#### Collected data
■ ■ ■ ■

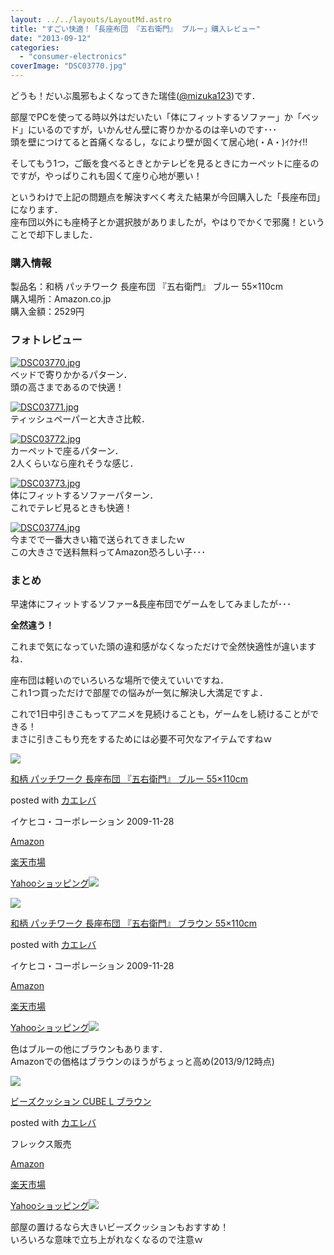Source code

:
 ```yaml
---
layout: ../../layouts/LayoutMd.astro
title: "すごい快適！「長座布団 『五右衛門』 ブルー」購入レビュー"
date: "2013-09-12"
categories: 
  - "consumer-electronics"
coverImage: "DSC03770.jpg"
---
```


どうも！だいぶ風邪もよくなってきた瑞佳([@mizuka123](https://twitter.com/mizuka123))です．

部屋でPCを使ってる時以外はだいたい「体にフィットするソファー」か「ベッド」にいるのですが，いかんせん壁に寄りかかるのは辛いのです･･･  
頭を壁につけてると首痛くなるし，なにより壁が固くて居心地(・A・)ｲｸﾅｲ!!

そしてもう1つ，ご飯を食べるときとかテレビを見るときにカーペットに座るのですが，やっぱりこれも固くて座り心地が悪い！

というわけで上記の問題点を解決すべく考えた結果が今回購入した「長座布団」になります．  
座布団以外にも座椅子とか選択肢がありましたが，やはりでかくで邪魔！ということで却下しました．

### 購入情報

製品名：和柄 パッチワーク 長座布団 『五右衛門』 ブルー 55×110cm  
購入場所：Amazon.co.jp  
購入金額：2529円

### フォトレビュー

[![DSC03770.jpg](images/9729124198_cfc3d759f7_b.jpg)](http://www.flickr.com/photos/67522130@N08/9729124198/ "DSC03770.jpg")  
ベッドで寄りかかるパターン．  
頭の高さまであるので快適！

[![DSC03771.jpg](images/9725894179_e386b8bd27_b.jpg)](http://www.flickr.com/photos/67522130@N08/9725894179/ "DSC03771.jpg")  
ティッシュペーパーと大きさ比較．

[![DSC03772.jpg](images/9725895015_652d4f830a_b.jpg)](http://www.flickr.com/photos/67522130@N08/9725895015/ "DSC03772.jpg")  
カーペットで座るパターン．  
2人くらいなら座れそうな感じ．

[![DSC03773.jpg](images/9725895807_6e8f6977cd_b.jpg)](http://www.flickr.com/photos/67522130@N08/9725895807/ "DSC03773.jpg")  
体にフィットするソファーパターン．  
これでテレビ見るときも快適！

[![DSC03774.jpg](images/9725896473_29f6591926_b.jpg)](http://www.flickr.com/photos/67522130@N08/9725896473/ "DSC03774.jpg")  
今までで一番大きい箱で送られてきましたｗ  
この大きさで送料無料ってAmazon恐ろしい子･･･

### まとめ

早速体にフィットするソファー&長座布団でゲームをしてみましたが･･･

**全然違う！**

これまで気になっていた頭の違和感がなくなっただけで全然快適性が違いますね．

座布団は軽いのでいろいろな場所で使えていいですね．  
これ1つ買っただけで部屋での悩みが一気に解決し大満足ですよ．

これで1日中引きこもってアニメを見続けることも，ゲームをし続けることができる！  
まさに引きこもり充をするためには必要不可欠なアイテムですねｗ

[![](images/51Ir%2B-gSksL._SL160_.jpg)](https://www.amazon.co.jp/exec/obidos/ASIN/B001515QXY/mizuka123-22/ref=nosim/)

[和柄 パッチワーク 長座布団 『五右衛門』 ブルー 55×110cm](https://www.amazon.co.jp/exec/obidos/ASIN/B001515QXY/mizuka123-22/ref=nosim/)

posted with [カエレバ](http://kaereba.com)

イケヒコ・コーポレーション 2009-11-28

[Amazon](http://www.amazon.co.jp/gp/search?keywords=%83p%83b%83%60%83%8F%81%5B%83N%20%8C%DC%89E%89q%96%E5&__mk_ja_JP=%83J%83%5E%83J%83i&tag=mizuka123-22 "アマゾン")

[楽天市場](http://hb.afl.rakuten.co.jp/hgc/032b53ee.4b34c5ee.0f4a541e.f440145e/?pc=http%3A%2F%2Fsearch.rakuten.co.jp%2Fsearch%2Fmall%2F%25E3%2583%2591%25E3%2583%2583%25E3%2583%2581%25E3%2583%25AF%25E3%2583%25BC%25E3%2582%25AF%2520%25E4%25BA%2594%25E5%258F%25B3%25E8%25A1%259B%25E9%2596%2580%2F-%2Ff.1-p.1-s.1-sf.0-st.A-v.2%3Fx%3D0%26scid%3Daf_ich_link_urltxt%26m%3Dhttp%3A%2F%2Fm.rakuten.co.jp%2F "楽天市場")

[Yahooショッピング![](//ad.jp.ap.valuecommerce.com/servlet/gifbanner?sid=3066752&pid=881990642)](//ck.jp.ap.valuecommerce.com/servlet/referral?sid=3066752&pid=881990642&vc_url=http%3A%2F%2Fshopping.search.yahoo.co.jp%2Fsearch%3FuIv%3Don%26ei%3DUTF-8%26tab_ex%3Dcommerce%26slider%3D0%26va%3D%25E3%2583%2591%25E3%2583%2583%25E3%2583%2581%25E3%2583%25AF%25E3%2583%25BC%25E3%2582%25AF%2520%25E4%25BA%2594%25E5%258F%25B3%25E8%25A1%259B%25E9%2596%2580 "Yahooショッピング")

[![](images/31pbwFfWcfL._SL160_.jpg)](https://www.amazon.co.jp/exec/obidos/ASIN/B001511YR6/mizuka123-22/ref=nosim/)

[和柄 パッチワーク 長座布団 『五右衛門』 ブラウン 55×110cm](https://www.amazon.co.jp/exec/obidos/ASIN/B001511YR6/mizuka123-22/ref=nosim/)

posted with [カエレバ](http://kaereba.com)

イケヒコ・コーポレーション 2009-11-28

[Amazon](http://www.amazon.co.jp/gp/search?keywords=%83p%83b%83%60%83%8F%81%5B%83N%20%8C%DC%89E%89q%96%E5&__mk_ja_JP=%83J%83%5E%83J%83i&tag=mizuka123-22 "アマゾン")

[楽天市場](http://hb.afl.rakuten.co.jp/hgc/032b53ee.4b34c5ee.0f4a541e.f440145e/?pc=http%3A%2F%2Fsearch.rakuten.co.jp%2Fsearch%2Fmall%2F%25E3%2583%2591%25E3%2583%2583%25E3%2583%2581%25E3%2583%25AF%25E3%2583%25BC%25E3%2582%25AF%2520%25E4%25BA%2594%25E5%258F%25B3%25E8%25A1%259B%25E9%2596%2580%2F-%2Ff.1-p.1-s.1-sf.0-st.A-v.2%3Fx%3D0%26scid%3Daf_ich_link_urltxt%26m%3Dhttp%3A%2F%2Fm.rakuten.co.jp%2F "楽天市場")

[Yahooショッピング![](//ad.jp.ap.valuecommerce.com/servlet/gifbanner?sid=3066752&pid=881990642)](//ck.jp.ap.valuecommerce.com/servlet/referral?sid=3066752&pid=881990642&vc_url=http%3A%2F%2Fshopping.search.yahoo.co.jp%2Fsearch%3FuIv%3Don%26ei%3DUTF-8%26tab_ex%3Dcommerce%26slider%3D0%26va%3D%25E3%2583%2591%25E3%2583%2583%25E3%2583%2581%25E3%2583%25AF%25E3%2583%25BC%25E3%2582%25AF%2520%25E4%25BA%2594%25E5%258F%25B3%25E8%25A1%259B%25E9%2596%2580 "Yahooショッピング")

色はブルーの他にブラウンもあります．  
Amazonでの価格はブラウンのほうがちょっと高め(2013/9/12時点)

[![](images/412-jbeLHYL._SL160_.jpg)](https://www.amazon.co.jp/exec/obidos/ASIN/B004G8P2Z0/mizuka123-22/ref=nosim/)

[ビーズクッション CUBE L ブラウン](https://www.amazon.co.jp/exec/obidos/ASIN/B004G8P2Z0/mizuka123-22/ref=nosim/)

posted with [カエレバ](http://kaereba.com)

フレックス販売

[Amazon](http://www.amazon.co.jp/gp/search?keywords=CUBE%20L%20%83r%81%5B%83Y%83N%83b%83V%83%87%83%93&__mk_ja_JP=%83J%83%5E%83J%83i&tag=mizuka123-22 "アマゾン")

[楽天市場](http://hb.afl.rakuten.co.jp/hgc/032b53ee.4b34c5ee.0f4a541e.f440145e/?pc=http%3A%2F%2Fsearch.rakuten.co.jp%2Fsearch%2Fmall%2FCUBE%2520L%2520%25E3%2583%2593%25E3%2583%25BC%25E3%2582%25BA%25E3%2582%25AF%25E3%2583%2583%25E3%2582%25B7%25E3%2583%25A7%25E3%2583%25B3%2F-%2Ff.1-p.1-s.1-sf.0-st.A-v.2%3Fx%3D0%26scid%3Daf_ich_link_urltxt%26m%3Dhttp%3A%2F%2Fm.rakuten.co.jp%2F "楽天市場")

[Yahooショッピング![](//ad.jp.ap.valuecommerce.com/servlet/gifbanner?sid=3066752&pid=881990642)](//ck.jp.ap.valuecommerce.com/servlet/referral?sid=3066752&pid=881990642&vc_url=http%3A%2F%2Fshopping.search.yahoo.co.jp%2Fsearch%3FuIv%3Don%26ei%3DUTF-8%26tab_ex%3Dcommerce%26slider%3D0%26va%3DCUBE%2520L%2520%25E3%2583%2593%25E3%2583%25BC%25E3%2582%25BA%25E3%2582%25AF%25E3%2583%2583%25E3%2582%25B7%25E3%2583%25A7%25E3%2583%25B3 "Yahooショッピング")

部屋の置けるなら大きいビーズクッションもおすすめ！  
いろいろな意味で立ち上がれなくなるので注意ｗ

■ ■ ■ ■

#### TASK OBJECTIVE
Go through the records and show every line with the string "パッチワーク" in it.

#### RESPONSE TO THIS EXERCISE
製品名：和柄 パッチワーク 長座布団 『五右衛門』 ブルー 55×110cm  
[和柄 パッチワーク 長座布団 『五右衛門』 ブルー 55×110cm](https://www.amazon.co.jp/exec/obidos/ASIN/B001515QXY/mizuka123-22/ref=nosim/)
[和柄 パッチワーク 長座布団 『五右衛門』 ブラウン 55×110cm](https://www.amazon.co.jp/exec/obidos/ASIN/B001511YR6/mizuka123-22/ref=nosim/)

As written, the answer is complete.